Records from a data source.
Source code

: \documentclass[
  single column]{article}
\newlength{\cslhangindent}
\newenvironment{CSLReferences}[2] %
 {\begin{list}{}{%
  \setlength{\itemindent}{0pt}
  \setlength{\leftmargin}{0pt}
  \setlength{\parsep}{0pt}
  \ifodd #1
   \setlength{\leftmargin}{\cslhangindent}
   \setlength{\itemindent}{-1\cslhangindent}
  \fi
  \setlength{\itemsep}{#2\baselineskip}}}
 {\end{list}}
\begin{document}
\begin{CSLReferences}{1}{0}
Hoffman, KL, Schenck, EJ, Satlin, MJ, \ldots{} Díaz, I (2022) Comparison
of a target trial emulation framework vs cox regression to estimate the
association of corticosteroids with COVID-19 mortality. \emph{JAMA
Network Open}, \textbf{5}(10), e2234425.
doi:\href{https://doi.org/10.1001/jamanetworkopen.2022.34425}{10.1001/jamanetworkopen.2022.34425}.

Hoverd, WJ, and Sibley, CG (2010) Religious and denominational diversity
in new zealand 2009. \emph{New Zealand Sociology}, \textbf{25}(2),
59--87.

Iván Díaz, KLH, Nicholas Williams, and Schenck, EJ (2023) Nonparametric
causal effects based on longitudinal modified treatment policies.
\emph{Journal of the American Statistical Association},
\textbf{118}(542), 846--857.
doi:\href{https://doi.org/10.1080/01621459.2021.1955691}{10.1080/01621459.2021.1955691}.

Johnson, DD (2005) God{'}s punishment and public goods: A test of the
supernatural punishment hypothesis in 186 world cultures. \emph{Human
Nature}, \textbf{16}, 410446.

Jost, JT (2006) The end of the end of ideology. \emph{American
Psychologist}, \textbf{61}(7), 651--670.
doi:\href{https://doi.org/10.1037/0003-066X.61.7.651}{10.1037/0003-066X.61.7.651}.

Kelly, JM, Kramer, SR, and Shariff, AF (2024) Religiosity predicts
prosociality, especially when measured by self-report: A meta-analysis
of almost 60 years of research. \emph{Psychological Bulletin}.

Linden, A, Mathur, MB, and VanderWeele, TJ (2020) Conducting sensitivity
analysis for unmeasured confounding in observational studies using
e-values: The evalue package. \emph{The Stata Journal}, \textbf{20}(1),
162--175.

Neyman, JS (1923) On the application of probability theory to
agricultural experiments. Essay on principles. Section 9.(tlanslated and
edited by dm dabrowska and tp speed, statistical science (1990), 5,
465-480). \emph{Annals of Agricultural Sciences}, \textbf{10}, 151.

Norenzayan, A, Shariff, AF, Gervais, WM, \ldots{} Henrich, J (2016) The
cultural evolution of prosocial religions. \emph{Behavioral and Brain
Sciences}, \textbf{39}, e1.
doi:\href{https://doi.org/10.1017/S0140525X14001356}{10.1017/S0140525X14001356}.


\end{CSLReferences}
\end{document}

WHAT YOU ARE ASKED TO DO. Restate word for word each line of the data from the one with "Neyman, JS (1923)" to the last, keeping both ends.

EXERCISE OUTPUT.
Neyman, JS (1923) On the application of probability theory to
agricultural experiments. Essay on principles. Section 9.(tlanslated and
edited by dm dabrowska and tp speed, statistical science (1990), 5,
465-480). \emph{Annals of Agricultural Sciences}, \textbf{10}, 151.

Norenzayan, A, Shariff, AF, Gervais, WM, \ldots{} Henrich, J (2016) The
cultural evolution of prosocial religions. \emph{Behavioral and Brain
Sciences}, \textbf{39}, e1.
doi:\href{https://doi.org/10.1017/S0140525X14001356}{10.1017/S0140525X14001356}.


\end{CSLReferences}
\end{document}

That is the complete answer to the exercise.